To introduce the idea of variability, consider this example. Two vending machines A and B drop candies when a quarter is inserted. The number of pieces of candy one gets is random. The following data are recorded for six trials at each vending machine:
Pieces of candy from vending machine A:
1, 2, 3, 3, 5, 4
mean = 3, median = 3, mode = 3
Pieces of candy from vending machine B:
2, 3, 3, 3, 3, 4
mean = 3, median = 3, mode = 3
The dot plot for the pieces of candy from vending machine A and vending machine B is displayed in figure 1.4.
They have the same center, but what about their spreads?
Measures of Variability
There are many ways to describe variability or spread including:
- Range
- Interquartile range (IQR)
- Variance and Standard Deviation
- Range
- The range is the difference in the maximum and minimum values of a data set. The maximum is the largest value in the dataset and the minimum is the smallest value.
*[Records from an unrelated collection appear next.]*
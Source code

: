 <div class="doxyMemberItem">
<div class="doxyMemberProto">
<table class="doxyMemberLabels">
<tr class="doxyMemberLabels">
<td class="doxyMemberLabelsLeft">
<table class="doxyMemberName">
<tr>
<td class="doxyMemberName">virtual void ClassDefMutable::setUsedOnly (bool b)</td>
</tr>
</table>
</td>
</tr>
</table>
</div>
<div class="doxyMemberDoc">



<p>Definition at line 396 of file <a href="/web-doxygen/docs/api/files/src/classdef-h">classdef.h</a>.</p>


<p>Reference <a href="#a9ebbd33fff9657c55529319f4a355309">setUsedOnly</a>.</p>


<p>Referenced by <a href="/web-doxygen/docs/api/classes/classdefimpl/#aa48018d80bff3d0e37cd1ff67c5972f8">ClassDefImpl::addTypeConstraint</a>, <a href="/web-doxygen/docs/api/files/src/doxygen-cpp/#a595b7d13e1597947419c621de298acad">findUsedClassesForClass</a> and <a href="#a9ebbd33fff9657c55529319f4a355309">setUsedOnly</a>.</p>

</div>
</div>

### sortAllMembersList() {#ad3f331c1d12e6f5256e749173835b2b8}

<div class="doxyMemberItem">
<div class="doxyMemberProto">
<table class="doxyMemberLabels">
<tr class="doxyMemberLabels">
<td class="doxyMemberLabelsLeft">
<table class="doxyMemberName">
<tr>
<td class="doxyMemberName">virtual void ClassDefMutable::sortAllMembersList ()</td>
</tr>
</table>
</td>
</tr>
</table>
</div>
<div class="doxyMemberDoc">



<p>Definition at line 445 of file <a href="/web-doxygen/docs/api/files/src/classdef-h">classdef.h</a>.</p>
The range is easy to calculate but it is very much affected by extreme values.
- \(Range = maximum - minimum\)
Like the range, the IQR is a measure of variability, but you must find the quartiles in order to compute its value.
- Interquartile Range (IQR)
- The interquartile range is the difference between upper and lower quartiles and denoted as IQR.
- \begin{align} IQR &=Q3 -Q1\\&=upper\ quartile - lower\ quartile\\&= 75th\ percentile - 25th\ percentile \end{align}
Try it! Section
Find the IQR for the final exam scores example.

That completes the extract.